Village in Gloucestershire, England

Blaisdon is a village and civil parish in the Forest of Dean of Gloucestershire, England, about ten miles west of Gloucester. Its population in 2005 was estimated by Gloucestershire County Council to be 249. An estimate in 2012 placed the population at 420. The local church is dedicated to St Michael.

John Dowding of Tanhouse Farm, Blaisdon developed the popular jam-making plum "Blaisdon Red" in the late 19th century.

The Blaisdon Stud Farm was the home of the world's largest shire horse, "Blaisdon Conqueror". His bones are in the British Museum.
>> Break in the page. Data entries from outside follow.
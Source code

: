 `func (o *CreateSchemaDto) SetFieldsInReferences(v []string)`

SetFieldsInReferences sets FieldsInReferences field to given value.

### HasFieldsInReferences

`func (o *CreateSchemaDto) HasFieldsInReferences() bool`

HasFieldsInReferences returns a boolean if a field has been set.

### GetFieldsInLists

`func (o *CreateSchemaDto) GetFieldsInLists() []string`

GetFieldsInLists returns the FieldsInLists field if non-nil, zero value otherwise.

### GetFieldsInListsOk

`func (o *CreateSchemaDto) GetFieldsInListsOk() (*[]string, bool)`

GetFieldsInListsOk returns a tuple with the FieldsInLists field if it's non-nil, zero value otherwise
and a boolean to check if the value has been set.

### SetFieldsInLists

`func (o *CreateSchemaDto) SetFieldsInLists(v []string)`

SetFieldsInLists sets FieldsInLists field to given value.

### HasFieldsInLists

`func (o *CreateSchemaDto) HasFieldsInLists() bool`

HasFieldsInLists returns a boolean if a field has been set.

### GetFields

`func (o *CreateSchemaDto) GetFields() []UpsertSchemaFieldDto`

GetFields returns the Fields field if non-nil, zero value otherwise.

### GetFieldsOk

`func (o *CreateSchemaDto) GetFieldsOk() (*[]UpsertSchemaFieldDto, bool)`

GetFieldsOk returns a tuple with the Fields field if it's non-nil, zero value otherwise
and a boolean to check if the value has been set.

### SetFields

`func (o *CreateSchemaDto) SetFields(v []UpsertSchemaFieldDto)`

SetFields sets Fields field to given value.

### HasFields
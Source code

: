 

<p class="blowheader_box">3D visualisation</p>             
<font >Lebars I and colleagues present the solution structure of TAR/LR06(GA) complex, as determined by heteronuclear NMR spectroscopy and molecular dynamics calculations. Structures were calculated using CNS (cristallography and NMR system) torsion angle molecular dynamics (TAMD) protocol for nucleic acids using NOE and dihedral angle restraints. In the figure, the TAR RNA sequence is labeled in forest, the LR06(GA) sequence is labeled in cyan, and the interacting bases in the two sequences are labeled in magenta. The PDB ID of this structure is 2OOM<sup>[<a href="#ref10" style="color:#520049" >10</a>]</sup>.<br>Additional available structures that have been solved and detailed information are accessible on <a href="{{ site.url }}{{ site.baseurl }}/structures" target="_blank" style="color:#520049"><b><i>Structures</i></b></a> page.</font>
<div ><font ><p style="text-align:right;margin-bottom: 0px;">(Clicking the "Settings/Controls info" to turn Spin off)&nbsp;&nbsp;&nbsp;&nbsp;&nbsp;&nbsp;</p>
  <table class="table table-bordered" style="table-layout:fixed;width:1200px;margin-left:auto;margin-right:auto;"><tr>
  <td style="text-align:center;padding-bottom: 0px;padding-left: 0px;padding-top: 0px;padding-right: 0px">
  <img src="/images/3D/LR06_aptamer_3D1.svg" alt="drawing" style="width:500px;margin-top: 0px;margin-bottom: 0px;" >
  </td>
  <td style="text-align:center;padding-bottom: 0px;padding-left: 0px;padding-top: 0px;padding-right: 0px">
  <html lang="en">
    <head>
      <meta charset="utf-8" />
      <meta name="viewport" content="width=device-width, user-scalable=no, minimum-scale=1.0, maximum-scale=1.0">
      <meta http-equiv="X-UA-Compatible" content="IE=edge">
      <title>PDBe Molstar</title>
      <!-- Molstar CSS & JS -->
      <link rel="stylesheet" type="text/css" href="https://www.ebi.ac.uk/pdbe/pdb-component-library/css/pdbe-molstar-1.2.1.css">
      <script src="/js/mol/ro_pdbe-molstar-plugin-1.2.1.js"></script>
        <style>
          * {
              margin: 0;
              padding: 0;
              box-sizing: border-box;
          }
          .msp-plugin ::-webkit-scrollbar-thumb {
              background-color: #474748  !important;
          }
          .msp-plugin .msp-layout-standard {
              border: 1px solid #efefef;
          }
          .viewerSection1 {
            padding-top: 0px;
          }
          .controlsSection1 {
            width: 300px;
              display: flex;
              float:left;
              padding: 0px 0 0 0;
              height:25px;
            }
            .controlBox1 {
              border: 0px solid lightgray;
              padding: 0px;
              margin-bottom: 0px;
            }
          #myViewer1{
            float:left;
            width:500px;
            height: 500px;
Blaisdon Hall sits on a hill overlooking the village. It was built in 1874. It was used as a seminary and school by the Salesians of Don Bosco from 1935 to 1995. It was an agricultural college (Hartpury) from 1995 to 1999. It has since become a private residence.

==Railways==
Blaisdon Halt was located on the section of line between Ross-on-Wye and Grange Court on the Hereford, Ross and Gloucester Railway.

It was opened on 1 June 1855 as a broad gauge line, it was amalgamated with the Great Western Railway in 1862. In 1869 the railway was converted to standard gauge. The railway was closed to passengers on 2 November 1964, freight services between Ross-on-Wye railway station and Grange Court railway station continued on until 1 November 1965.